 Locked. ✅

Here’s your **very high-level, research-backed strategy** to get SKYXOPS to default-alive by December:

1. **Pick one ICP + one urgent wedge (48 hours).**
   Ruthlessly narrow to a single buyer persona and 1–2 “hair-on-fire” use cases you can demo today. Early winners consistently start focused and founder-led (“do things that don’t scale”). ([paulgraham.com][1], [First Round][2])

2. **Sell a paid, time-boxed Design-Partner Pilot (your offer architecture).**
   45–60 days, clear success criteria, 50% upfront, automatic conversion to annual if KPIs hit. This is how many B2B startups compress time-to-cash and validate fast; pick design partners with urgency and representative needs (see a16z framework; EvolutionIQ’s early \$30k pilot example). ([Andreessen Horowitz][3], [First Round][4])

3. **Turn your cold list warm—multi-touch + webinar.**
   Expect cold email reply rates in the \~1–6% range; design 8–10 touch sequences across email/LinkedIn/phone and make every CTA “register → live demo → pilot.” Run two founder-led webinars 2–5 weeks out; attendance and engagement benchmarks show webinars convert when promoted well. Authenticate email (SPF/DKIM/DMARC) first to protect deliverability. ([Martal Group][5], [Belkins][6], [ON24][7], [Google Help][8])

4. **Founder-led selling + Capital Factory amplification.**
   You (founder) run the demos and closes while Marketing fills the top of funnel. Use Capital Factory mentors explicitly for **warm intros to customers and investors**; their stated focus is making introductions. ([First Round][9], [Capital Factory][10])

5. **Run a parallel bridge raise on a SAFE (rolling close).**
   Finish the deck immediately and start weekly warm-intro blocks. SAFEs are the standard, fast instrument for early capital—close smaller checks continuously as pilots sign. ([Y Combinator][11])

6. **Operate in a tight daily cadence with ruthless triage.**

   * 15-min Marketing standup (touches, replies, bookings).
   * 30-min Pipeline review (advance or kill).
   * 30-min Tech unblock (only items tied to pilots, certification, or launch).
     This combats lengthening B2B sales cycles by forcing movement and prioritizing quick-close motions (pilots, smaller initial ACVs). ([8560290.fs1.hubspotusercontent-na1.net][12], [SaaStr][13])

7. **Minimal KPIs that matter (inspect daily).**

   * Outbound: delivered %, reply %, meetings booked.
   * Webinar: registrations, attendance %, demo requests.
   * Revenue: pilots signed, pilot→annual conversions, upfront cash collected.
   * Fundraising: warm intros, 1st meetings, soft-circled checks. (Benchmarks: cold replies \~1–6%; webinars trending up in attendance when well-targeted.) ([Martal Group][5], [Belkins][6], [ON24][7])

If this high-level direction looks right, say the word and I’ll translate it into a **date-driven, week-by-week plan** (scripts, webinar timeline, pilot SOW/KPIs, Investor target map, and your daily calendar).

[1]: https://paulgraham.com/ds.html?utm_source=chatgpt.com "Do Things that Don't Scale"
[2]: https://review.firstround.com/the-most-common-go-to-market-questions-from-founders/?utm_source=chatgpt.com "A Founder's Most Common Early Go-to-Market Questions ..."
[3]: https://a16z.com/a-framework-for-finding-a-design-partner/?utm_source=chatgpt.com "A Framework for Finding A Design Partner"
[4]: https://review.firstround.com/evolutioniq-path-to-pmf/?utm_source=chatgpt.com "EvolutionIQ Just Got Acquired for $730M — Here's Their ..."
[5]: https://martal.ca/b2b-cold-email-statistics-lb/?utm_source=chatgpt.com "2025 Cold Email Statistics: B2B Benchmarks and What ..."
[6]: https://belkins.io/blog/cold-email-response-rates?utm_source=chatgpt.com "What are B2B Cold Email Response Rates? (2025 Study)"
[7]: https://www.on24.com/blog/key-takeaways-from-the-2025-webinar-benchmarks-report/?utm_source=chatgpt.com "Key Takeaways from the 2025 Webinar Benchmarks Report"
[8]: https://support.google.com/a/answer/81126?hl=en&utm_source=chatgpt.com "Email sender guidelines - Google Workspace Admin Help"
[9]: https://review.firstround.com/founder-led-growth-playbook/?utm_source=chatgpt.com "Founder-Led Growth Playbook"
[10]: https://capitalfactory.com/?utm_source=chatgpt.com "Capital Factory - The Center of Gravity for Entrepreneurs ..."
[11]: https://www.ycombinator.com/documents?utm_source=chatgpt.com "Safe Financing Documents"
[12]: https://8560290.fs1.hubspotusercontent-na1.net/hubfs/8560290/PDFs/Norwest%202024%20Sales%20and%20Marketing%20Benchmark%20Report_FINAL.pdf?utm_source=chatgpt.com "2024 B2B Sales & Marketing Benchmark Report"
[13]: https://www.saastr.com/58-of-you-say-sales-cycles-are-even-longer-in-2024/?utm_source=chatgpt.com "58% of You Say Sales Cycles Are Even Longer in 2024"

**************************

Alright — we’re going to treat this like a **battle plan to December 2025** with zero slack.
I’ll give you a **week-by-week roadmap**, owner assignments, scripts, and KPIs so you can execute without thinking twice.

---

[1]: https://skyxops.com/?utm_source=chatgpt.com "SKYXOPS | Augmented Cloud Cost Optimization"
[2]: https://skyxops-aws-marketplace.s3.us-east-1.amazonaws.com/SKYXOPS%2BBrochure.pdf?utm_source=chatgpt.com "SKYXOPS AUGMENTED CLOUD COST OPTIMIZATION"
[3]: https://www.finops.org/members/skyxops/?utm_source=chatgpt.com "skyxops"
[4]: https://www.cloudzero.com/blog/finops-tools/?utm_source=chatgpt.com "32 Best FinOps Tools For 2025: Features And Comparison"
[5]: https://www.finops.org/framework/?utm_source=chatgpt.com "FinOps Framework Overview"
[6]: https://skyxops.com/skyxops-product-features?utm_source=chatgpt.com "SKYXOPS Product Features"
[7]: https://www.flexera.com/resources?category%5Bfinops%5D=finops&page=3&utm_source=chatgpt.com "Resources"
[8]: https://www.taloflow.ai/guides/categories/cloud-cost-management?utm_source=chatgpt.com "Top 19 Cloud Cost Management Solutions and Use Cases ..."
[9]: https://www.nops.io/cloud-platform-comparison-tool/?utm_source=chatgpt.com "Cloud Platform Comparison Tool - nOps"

Task details:
In the material above, find the line containing "reply %, meetings booked." and the line containing "Group][5], [Belkins][6], [ON24][7])", then write out exactly those two lines and every line between them, and nothing more.

Solution to this exercise:
   * Outbound: delivered %, reply %, meetings booked.
   * Webinar: registrations, attendance %, demo requests.
   * Revenue: pilots signed, pilot→annual conversions, upfront cash collected.
   * Fundraising: warm intros, 1st meetings, soft-circled checks. (Benchmarks: cold replies \~1–6%; webinars trending up in attendance when well-targeted.) ([Martal Group][5], [Belkins][6], [ON24][7])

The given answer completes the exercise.